◆ To do:
Copy out each line of the data that includes the string "greasyfork".

◆ Data to examine:
----------------
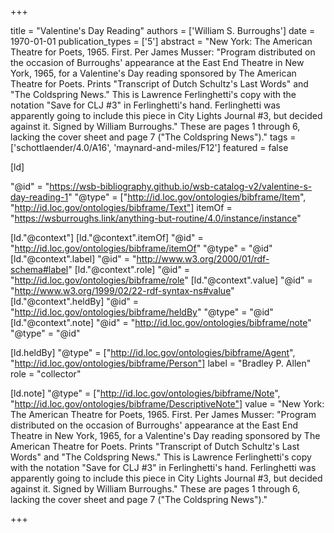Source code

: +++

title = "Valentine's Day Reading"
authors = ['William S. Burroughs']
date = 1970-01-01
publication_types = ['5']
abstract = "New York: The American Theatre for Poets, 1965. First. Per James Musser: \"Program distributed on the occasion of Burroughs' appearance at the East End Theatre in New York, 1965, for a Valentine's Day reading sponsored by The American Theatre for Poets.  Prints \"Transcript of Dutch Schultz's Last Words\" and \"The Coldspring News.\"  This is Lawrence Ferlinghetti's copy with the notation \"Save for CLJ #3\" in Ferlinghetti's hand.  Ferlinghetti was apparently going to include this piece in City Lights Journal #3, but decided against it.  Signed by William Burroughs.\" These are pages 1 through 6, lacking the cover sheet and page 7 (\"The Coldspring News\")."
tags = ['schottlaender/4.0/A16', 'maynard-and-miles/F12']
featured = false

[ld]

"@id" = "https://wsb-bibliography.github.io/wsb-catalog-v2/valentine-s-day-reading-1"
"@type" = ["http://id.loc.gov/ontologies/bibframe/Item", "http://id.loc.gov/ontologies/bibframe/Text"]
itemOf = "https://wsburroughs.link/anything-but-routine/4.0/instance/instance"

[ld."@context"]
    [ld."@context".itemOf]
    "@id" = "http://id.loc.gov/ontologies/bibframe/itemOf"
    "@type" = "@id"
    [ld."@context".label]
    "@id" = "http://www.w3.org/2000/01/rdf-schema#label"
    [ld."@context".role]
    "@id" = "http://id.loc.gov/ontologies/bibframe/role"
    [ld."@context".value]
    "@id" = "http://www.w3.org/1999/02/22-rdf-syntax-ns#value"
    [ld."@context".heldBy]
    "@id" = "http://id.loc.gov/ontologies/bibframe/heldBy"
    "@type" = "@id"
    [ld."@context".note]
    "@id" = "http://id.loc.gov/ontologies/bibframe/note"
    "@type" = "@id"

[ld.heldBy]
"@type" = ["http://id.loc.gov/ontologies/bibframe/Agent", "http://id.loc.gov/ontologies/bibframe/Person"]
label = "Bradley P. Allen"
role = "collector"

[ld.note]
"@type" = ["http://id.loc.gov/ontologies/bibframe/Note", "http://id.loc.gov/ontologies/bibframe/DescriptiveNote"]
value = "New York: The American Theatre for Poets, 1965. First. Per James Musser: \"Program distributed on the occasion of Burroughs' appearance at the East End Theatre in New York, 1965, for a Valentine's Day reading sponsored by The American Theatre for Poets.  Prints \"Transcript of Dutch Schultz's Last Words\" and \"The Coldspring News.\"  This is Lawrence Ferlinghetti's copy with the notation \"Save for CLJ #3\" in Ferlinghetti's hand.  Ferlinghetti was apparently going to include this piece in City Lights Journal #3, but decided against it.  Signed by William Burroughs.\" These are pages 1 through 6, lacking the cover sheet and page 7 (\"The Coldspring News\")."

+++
----------------
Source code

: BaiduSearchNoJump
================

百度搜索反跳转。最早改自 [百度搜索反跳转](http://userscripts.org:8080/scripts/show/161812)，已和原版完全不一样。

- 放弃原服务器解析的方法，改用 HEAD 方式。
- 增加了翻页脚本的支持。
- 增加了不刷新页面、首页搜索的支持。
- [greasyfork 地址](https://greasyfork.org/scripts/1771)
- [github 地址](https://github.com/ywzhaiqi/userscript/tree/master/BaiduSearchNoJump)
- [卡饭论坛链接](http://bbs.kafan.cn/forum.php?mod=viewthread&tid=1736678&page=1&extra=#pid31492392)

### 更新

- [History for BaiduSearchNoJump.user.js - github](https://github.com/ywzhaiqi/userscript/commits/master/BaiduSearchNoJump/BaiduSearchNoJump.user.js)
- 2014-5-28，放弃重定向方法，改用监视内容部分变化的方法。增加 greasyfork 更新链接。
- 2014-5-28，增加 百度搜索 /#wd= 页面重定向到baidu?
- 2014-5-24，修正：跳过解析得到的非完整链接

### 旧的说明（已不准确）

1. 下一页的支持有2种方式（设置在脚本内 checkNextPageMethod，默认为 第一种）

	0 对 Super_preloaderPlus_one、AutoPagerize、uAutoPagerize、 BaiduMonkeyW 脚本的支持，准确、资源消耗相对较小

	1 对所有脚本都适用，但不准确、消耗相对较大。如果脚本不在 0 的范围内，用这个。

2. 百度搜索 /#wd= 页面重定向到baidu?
----------------
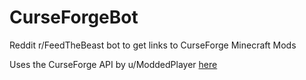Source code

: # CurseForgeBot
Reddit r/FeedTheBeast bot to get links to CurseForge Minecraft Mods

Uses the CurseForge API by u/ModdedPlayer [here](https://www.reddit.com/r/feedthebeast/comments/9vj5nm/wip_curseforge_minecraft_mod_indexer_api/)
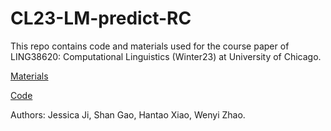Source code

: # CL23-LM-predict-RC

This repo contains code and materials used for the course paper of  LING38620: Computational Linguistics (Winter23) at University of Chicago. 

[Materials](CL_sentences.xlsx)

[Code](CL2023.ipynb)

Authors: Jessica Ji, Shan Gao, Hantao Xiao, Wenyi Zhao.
----------------
◆ Reply to the task:
- [greasyfork 地址](https://greasyfork.org/scripts/1771)
- 2014-5-28，放弃重定向方法，改用监视内容部分变化的方法。增加 greasyfork 更新链接。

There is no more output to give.